Data protected by Intel’s Software Guard Extensions could be open to a new side-channel attack. According to cyber security experts, a new variant of the Spectre attack on devices that use Intel can be used to crack open Intel’s secure enclaves to view their memory.
The SgxPectre side-channel attack affects programs with sensitive components protected by Intel’s SGX (Software Guard Extensions) enclaves. SGX is available in newer Intel Core chips and allows developers to selectively isolate sensitive application code and data to run in their own execution environment.
This enclave is created by the CPU and allows sensitive parts of an application to run in its own memory region inside the enclave where it’s protected from system software, including hypervisors and the operating system.
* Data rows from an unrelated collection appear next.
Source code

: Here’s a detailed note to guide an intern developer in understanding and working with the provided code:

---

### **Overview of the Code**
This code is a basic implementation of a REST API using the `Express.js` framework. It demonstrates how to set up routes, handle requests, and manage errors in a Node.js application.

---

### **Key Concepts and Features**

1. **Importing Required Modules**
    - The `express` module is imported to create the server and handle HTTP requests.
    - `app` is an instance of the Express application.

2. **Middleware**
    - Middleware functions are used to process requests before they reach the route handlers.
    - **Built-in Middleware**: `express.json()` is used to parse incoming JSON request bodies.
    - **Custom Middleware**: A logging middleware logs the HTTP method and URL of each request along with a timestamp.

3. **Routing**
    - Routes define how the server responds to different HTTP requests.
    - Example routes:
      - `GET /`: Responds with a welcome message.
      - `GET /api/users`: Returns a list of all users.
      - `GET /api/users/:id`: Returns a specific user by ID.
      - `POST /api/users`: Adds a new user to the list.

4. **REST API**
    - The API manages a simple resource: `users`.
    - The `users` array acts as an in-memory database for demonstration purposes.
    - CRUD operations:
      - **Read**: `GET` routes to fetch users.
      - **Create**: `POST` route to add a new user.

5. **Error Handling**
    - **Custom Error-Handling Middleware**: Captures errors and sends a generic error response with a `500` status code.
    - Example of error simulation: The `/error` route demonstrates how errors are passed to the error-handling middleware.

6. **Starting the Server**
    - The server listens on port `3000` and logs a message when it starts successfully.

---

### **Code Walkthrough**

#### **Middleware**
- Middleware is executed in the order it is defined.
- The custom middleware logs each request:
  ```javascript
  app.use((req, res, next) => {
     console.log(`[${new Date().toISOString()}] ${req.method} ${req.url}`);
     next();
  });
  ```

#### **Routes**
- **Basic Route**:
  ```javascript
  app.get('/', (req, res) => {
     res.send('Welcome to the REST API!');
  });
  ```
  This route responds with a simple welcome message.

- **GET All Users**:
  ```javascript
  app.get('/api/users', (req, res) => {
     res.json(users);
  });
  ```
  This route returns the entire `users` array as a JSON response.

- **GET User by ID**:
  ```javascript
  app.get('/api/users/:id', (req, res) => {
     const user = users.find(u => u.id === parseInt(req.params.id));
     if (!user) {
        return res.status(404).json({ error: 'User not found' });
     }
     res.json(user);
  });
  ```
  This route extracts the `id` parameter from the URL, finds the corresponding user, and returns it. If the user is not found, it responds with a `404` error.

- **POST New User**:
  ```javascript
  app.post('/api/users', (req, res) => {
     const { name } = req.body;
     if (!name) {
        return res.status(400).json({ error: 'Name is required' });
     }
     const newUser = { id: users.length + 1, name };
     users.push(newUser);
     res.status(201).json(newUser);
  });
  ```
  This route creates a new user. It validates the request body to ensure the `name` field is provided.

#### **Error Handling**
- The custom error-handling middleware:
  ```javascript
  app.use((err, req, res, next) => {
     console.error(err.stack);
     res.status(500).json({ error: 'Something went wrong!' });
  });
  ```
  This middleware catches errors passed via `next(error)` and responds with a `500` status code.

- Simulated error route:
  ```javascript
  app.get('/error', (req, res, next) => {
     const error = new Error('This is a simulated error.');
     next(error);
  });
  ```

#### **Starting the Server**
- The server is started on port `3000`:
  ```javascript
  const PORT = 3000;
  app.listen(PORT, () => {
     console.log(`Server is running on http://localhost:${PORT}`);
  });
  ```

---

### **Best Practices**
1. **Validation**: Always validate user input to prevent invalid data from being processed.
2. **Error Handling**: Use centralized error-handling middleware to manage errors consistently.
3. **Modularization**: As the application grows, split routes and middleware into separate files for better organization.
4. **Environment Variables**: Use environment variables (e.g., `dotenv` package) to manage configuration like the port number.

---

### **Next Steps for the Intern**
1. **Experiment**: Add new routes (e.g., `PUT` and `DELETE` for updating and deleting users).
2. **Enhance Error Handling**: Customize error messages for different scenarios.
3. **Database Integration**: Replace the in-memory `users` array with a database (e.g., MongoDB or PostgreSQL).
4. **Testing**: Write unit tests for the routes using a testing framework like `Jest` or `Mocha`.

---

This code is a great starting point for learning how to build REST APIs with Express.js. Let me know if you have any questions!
Microsoft also recently began supporting SGX in Azure allowing developers to protect data from the threat of rogue staff at its datacenters.
As cyber security researchers from Ohio State University explain in a report about SgxPectre, the Meltdown and Spectre attacks on CPUs raise questions over SGX’s resilience to them. It turns out that it’s not resilient and it’s just as difficult to fix. An attacker using SgxPectre can compromise the confidentiality of SGX enclaves and learn the content of the enclave’s memory.
The data security researchers explain the attack “exploits the race condition between the injected, executed memory references, which lead to side-channel observable cache traces, and the latency of the branch resolution”. The attack focuses on two hardware features of Intel CPUs that are designed to enhance a chip’s performance through speculative execution.
These include branch prediction of enclave code, which can be manipulated by code outside the enclave, and implicit caching of memory caused by speculatively executed instructions.
“The branch prediction units used in the enclave mode for predicting branch targets are not thoroughly cleansed upon enclave entrance. Therefore, code outside the targeted enclave can manipulate the targets of the branch prediction inside the targeted enclave,” the researchers explain.
“Implicit caching caused by speculatively executed instructions are not properly rolled back after these instructions are discarded, which means the speculatively executed instructions, though never committed to memory, may lead to cache state changes that are observable by the adversary.”
To exploit this vulnerability, the enclave code needs to display certain code patterns. However, these code patterns are present in Intel’s software developer kit (SDK) for building SGX programs. Rust-SGX and Graphene-SGX are vulnerable for the same reason. Data security professionals said that any code built with the SDKs will be affected.
The attack can be mitigated by “Indirect Branch Restricted Speculation” (IBRS), one of the fixes Intel shipped in its microcode updates for Spectre Variant 2. However, since microcode updates can be reverted, developers relying on SGX in the cloud would need to verify the CPU security version number during remote attestation.
The cyber security researchers have released a vulnerability scanning tool for finding vulnerable code patterns in enclave programs, and plan to open-source SgxPectre exploits later. The issues were reported to Intel before the paper was published.